-- Provided data follows --

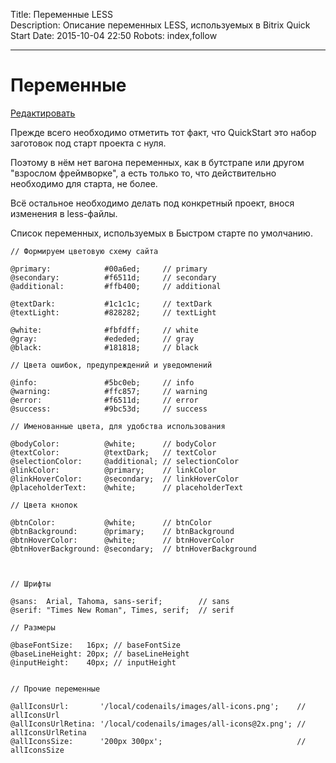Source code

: Title: Переменные LESS  
Description: Описание переменных LESS, используемых в Bitrix Quick Start
Date: 2015-10-04 22:50 
Robots: index,follow

----

# Переменные
<a href="https://github.com/pafnuty/bqs-site/blob/dev/content/documentation/less/variables.md" class="btn btn-mini" target="_blank">Редактировать</a>

<div class="alert alert-error mt20">
	<p>Прежде всего необходимо отметить тот факт, что QuickStart это набор заготовок под старт проекта с нуля.</p>
	<p>Поэтому в нём нет вагона переменных, как в бутстрапе или другом "взрослом фреймворке", а есть только то, что действительно необходимо для старта, не более.</p>
	<p>Всё остальное необходимо делать под конкретный проект, внося изменения в less-файлы.</p>
</div>

Список переменных, используемых в Быстром старте по умолчанию.

```less
// Формируем цветовую схему сайта

@primary:            #00a6ed;     // primary
@secondary:          #f6511d;     // secondary
@additional:         #ffb400;     // additional

@textDark:           #1c1c1c;     // textDark
@textLight:          #828282;     // textLight		

@white:              #fbfdff;     // white
@gray:               #ededed;     // gray
@black:              #181818;     // black

// Цвета ошибок, предупреждений и уведомлений

@info:               #5bc0eb;     // info
@warning:            #ffc857;     // warning
@error:              #f6511d;     // error
@success:            #9bc53d;     // success

// Именованные цвета, для удобства использования

@bodyColor:          @white;      // bodyColor
@textColor:          @textDark;   // textColor
@selectionColor:     @additional; // selectionColor
@linkColor:          @primary;    // linkColor
@linkHoverColor:     @secondary;  // linkHoverColor
@placeholderText:    @white;      // placeholderText

// Цвета кнопок

@btnColor:           @white;      // btnColor
@btnBackground:      @primary;    // btnBackground
@btnHoverColor:      @white;      // btnHoverColor
@btnHoverBackground: @secondary;  // btnHoverBackground



// Шрифты

@sans:  Arial, Tahoma, sans-serif;        // sans
@serif: "Times New Roman", Times, serif;  // serif

// Размеры

@baseFontSize:   16px; // baseFontSize
@baseLineHeight: 20px; // baseLineHeight
@inputHeight:    40px; // inputHeight


// Прочие переменные

@allIconsUrl:       '/local/codenails/images/all-icons.png';    // allIconsUrl
@allIconsUrlRetina: '/local/codenails/images/all-icons@2x.png'; // allIconsUrlRetina
@allIconsSize:      '200px 300px';                              // allIconsSize
```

-- Provided data concluded --

Your task: Transcribe only these lines, exactly: the first line of the listing, every line after it, and the line with "<p>Прежде всего необходимо", where the copy ends. Include no picture.

Result of the task:
Source code

: Title: Переменные LESS  
Description: Описание переменных LESS, используемых в Bitrix Quick Start
Date: 2015-10-04 22:50 
Robots: index,follow

----

# Переменные
<a href="https://github.com/pafnuty/bqs-site/blob/dev/content/documentation/less/variables.md" class="btn btn-mini" target="_blank">Редактировать</a>

<div class="alert alert-error mt20">
	<p>Прежде всего необходимо отметить тот факт, что QuickStart это набор заготовок под старт проекта с нуля.</p>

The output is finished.